On July 18th, 2011 I will set out to move to South Korea to meet up with my good friend and amigo Steve Muzik. Being Stephen and Steven, we are Steve Squared. Mainly this blog is to keep my family and friends privy to the adventures and shenanigans I will be getting into in Asia.

"Because we do not know when we will die, we get to think of life as an inexhaustible well. And yet everything happens only a certain number of times, and a very small number really. How many more times will you remember a certain afternoon of your childhood, an afternoon that is so deeply a part of your being that you cannot conceive of your life without it? Perhaps four, or five times more? Perhaps not even that. How many more times will you watch the full moon rise? Perhaps twenty. And yet it all seems limitless..."

See everybody in a few years, peace, love, and rock and roll.


Friday, July 22, 2011

Fresh means eating it while it’s fighting back.

So, I made it. Here I am, in Korea, I landed in Seoul after a lonnnnnnnggg flight. I flew over Canada, Alaska, and oddly enough Russia, pretty cool. And at the end of that flight we dipped in over the almost black mountains of South Korea, which are everywhere. *Because the mountains are covered by such dense dark green forest they look black.

South Korea is nuts, there are people on top of people and buildings on top of buildings. Imagine taking everyone in Texas and California and smashing them all into Indiana, that is what South Korea is like. Today in my orientation day for teaching they told me to talk about the open spaces of America and my families house to my students, because it will blow my kids minds since mostly all of them live in high rises and barely understand the concept of farmland.

I took the train from Seoul to Jochiwon, (where I’m teaching), and it was about an hour and a half train ride. On that ride the city almost never stopped, there were skyscrapers 80 stories tall for miles and miles, it’s so crazy. They should just call South Korea the city that never ends. Seoul is said to be the second biggest city in the world, it makes New York seem like a little bitch, which if you’ve ever been to New York you understand how preposterous that seems.

In Seoul I stayed with Steve and his girlfriend, and in the little 5 block area around their apartment there was about 40 bars, no joke, just bars and restaurants everywhere, and apparently the whole city is like that. It’s cheap eats and drinks too, as far as the eye can see. We went out the night before we left for camp and celebrated Steve’s 30th birthday over Soju, beer, octopus, kimchi, chicken ass, and fish head soup, no bullshit. This is one wacky place. But in the spirit of adventure I’m trying everything, and there is no food I won’t give a go, including eating live octopus, which was probably made a little easier by the consumption of liquid courage. Octopus is like the chicken of the sea, that is if that chicken was as chewy as rubber, had suction cups, and fought like a badger to keep you from eating it with tentacles all over your mouth and face.

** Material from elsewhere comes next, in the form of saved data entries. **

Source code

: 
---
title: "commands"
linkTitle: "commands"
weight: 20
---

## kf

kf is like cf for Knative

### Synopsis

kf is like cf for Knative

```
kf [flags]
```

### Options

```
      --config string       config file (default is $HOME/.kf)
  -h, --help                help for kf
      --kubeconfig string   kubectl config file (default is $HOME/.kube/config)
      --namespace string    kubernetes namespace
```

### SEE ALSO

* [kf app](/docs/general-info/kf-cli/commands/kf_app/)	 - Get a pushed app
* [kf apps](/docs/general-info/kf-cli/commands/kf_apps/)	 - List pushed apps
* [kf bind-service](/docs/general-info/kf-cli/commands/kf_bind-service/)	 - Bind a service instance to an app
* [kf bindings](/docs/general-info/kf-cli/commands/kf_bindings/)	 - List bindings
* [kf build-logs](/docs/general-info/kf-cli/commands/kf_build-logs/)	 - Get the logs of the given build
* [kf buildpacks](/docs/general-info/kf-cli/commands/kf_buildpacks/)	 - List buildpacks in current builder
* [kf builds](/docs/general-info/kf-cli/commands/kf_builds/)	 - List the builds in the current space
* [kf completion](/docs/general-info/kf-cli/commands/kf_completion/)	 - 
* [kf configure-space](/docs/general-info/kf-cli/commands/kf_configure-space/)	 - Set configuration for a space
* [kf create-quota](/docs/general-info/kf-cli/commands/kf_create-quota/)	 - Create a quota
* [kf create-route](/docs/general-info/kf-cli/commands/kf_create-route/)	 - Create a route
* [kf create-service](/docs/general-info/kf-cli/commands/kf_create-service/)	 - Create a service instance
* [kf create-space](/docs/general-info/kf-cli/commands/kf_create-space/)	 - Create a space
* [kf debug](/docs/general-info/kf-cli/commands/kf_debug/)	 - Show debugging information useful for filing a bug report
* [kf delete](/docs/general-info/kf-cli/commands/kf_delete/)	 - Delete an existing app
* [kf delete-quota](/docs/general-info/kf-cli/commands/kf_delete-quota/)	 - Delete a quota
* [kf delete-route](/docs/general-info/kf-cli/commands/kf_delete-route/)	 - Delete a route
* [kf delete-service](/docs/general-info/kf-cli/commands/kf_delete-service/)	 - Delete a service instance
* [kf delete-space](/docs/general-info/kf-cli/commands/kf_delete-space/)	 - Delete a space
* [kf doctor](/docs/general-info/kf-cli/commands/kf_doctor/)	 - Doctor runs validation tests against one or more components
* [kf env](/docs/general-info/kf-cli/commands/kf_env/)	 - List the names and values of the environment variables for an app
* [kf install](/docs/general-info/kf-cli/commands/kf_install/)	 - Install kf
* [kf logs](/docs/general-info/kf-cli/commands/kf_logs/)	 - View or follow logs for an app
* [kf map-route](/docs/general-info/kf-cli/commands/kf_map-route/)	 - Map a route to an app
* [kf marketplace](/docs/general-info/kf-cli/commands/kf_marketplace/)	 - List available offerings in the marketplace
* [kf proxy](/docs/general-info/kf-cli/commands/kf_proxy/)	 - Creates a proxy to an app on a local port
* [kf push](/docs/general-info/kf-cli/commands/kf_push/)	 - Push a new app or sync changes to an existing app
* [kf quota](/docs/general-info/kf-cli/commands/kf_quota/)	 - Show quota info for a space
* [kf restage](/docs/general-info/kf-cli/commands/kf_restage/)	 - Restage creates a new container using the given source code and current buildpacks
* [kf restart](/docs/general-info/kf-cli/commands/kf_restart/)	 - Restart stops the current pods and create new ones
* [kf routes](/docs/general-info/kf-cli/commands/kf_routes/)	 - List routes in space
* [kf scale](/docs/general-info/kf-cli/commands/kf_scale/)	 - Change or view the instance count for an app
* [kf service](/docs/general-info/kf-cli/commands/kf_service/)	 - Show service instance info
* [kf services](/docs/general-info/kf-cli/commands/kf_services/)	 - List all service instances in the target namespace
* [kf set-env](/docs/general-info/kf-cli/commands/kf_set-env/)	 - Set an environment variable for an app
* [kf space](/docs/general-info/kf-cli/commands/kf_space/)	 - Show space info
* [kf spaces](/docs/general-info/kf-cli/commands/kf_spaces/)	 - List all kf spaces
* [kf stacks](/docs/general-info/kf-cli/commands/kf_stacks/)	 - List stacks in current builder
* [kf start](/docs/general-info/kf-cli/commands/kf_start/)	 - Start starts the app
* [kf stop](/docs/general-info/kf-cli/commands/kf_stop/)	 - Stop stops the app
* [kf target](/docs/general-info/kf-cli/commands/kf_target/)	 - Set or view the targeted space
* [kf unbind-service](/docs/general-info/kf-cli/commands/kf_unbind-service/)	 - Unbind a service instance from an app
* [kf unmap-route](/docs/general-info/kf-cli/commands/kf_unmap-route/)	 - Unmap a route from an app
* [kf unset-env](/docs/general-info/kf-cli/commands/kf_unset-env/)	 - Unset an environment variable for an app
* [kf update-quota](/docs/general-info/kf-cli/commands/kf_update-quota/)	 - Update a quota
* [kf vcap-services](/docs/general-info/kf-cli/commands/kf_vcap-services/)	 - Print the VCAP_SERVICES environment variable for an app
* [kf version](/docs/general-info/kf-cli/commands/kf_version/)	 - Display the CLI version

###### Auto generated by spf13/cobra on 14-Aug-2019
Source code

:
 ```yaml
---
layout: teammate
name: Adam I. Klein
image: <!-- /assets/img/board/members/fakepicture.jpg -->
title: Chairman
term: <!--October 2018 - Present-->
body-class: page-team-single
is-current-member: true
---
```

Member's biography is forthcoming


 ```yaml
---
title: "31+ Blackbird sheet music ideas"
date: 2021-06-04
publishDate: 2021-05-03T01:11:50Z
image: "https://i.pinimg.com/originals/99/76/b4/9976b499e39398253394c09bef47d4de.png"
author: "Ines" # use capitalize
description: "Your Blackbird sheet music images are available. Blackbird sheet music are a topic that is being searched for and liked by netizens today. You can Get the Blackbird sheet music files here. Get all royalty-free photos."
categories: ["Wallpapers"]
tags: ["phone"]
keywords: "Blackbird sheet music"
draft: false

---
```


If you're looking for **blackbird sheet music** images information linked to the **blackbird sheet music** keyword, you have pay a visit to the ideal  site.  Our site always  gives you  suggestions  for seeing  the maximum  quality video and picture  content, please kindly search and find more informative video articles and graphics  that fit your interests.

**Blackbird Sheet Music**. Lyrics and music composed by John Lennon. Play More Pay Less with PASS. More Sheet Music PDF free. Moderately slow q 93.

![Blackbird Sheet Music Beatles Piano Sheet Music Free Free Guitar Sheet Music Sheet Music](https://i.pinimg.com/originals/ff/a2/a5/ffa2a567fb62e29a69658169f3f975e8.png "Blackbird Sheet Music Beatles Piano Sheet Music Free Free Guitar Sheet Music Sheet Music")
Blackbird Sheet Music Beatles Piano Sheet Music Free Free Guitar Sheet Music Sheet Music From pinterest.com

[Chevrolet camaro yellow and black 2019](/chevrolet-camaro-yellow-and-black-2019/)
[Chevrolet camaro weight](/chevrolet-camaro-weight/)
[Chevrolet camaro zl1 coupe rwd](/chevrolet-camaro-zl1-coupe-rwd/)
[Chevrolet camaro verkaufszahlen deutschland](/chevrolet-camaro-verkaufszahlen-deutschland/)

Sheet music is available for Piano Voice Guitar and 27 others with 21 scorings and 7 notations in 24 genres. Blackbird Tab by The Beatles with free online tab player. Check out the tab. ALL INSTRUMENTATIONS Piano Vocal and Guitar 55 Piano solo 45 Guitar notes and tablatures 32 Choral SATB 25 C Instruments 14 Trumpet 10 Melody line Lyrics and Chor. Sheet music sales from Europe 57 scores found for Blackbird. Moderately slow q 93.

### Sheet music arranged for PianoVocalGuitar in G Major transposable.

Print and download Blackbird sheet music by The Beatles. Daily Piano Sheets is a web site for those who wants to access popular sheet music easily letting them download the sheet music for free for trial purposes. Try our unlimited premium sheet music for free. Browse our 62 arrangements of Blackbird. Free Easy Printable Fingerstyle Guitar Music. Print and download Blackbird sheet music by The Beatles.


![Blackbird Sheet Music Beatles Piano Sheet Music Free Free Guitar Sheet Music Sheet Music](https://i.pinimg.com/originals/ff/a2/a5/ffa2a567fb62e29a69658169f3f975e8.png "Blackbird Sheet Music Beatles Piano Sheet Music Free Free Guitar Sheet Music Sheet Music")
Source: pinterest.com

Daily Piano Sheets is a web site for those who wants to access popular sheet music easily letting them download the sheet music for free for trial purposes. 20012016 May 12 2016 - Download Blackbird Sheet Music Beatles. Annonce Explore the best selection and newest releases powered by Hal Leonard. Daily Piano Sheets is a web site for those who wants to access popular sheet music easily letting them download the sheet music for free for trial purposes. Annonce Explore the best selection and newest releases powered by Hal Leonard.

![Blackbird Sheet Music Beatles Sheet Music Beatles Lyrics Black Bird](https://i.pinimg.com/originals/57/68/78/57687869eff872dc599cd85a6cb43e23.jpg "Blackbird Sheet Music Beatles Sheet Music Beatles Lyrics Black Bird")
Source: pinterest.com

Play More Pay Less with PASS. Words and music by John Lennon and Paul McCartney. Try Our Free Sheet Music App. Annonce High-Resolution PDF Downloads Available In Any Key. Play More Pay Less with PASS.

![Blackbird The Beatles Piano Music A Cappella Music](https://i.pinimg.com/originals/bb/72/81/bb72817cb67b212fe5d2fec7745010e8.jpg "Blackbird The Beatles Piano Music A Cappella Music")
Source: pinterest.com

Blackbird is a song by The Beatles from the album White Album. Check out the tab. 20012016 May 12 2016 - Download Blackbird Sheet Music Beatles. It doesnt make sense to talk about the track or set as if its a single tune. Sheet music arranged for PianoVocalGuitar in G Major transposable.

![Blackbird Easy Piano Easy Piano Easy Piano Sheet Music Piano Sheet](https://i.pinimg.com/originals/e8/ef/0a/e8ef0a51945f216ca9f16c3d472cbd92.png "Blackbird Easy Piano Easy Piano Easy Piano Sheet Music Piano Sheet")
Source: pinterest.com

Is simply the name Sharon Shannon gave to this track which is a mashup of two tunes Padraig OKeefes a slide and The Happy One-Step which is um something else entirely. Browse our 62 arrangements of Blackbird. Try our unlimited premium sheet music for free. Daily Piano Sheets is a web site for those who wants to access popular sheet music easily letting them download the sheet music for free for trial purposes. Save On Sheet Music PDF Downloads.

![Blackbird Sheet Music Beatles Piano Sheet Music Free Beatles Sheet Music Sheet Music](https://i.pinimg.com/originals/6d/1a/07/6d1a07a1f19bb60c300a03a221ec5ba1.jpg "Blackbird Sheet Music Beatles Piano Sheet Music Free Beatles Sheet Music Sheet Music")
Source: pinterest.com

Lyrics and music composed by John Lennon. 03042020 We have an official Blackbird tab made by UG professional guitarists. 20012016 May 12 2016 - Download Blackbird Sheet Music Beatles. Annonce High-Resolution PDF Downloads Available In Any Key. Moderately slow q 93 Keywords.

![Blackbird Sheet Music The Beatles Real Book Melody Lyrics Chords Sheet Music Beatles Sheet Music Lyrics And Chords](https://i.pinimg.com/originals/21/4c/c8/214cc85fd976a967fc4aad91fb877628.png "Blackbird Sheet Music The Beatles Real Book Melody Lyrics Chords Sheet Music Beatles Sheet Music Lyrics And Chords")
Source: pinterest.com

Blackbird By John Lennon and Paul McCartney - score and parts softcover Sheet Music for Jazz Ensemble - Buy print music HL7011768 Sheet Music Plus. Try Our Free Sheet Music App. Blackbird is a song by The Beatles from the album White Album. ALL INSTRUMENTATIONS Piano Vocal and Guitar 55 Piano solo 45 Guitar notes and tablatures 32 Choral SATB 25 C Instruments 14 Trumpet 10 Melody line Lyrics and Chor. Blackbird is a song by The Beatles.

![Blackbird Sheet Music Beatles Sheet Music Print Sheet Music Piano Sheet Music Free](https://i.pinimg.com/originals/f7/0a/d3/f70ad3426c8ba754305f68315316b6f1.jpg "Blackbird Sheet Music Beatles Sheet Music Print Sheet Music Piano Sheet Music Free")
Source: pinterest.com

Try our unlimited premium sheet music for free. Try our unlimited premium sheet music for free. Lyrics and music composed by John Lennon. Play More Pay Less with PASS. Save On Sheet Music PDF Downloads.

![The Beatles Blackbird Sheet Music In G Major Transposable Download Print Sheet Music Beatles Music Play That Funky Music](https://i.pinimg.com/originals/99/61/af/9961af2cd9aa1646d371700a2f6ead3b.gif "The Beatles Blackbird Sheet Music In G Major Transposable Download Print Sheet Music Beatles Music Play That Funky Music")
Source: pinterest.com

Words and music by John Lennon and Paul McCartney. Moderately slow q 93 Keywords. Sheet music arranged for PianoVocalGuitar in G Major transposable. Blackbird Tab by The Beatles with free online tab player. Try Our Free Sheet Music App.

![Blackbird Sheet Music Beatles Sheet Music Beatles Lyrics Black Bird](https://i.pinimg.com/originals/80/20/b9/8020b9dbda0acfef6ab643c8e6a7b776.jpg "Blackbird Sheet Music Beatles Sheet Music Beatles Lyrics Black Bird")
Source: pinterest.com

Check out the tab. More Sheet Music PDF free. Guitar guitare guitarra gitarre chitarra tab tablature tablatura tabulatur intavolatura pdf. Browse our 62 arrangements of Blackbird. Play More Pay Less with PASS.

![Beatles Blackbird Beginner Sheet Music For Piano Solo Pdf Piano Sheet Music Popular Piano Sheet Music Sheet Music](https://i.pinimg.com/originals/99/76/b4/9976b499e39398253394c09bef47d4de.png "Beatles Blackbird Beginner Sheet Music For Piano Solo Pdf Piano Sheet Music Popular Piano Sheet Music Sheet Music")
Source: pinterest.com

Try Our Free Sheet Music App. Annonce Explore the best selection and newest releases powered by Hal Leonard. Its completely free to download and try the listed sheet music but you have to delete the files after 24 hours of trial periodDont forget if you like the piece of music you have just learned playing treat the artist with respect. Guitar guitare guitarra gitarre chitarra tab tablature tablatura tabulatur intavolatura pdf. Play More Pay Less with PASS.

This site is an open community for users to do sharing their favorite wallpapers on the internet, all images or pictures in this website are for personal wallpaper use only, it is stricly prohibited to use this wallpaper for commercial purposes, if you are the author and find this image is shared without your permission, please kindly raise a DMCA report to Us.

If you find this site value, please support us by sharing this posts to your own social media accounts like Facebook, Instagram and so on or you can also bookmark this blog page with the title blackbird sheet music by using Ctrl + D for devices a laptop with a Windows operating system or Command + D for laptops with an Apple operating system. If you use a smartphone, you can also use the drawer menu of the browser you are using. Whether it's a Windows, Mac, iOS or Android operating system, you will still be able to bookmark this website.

Well, before I ramble on anymore, and it’s almost time to go sing at a karaoke bar with my co-teachers, so far, so crazy. Asia is wild, it is a world and place all it’s own, I feel like a little worm on a big freaking hook, but I think I like it. I don’t have many pictures just yet, but they will be coming soon. To everybody at home, I love ya, miss ya, and am thinking about you constantly. Until next time…..

1 comment:

  1. Nice cliffhanger Stevo, when are you going to tell us what songs you butchered at Kareoke? Are they all professionals down there? How are the Rolling Stones covers in Asia?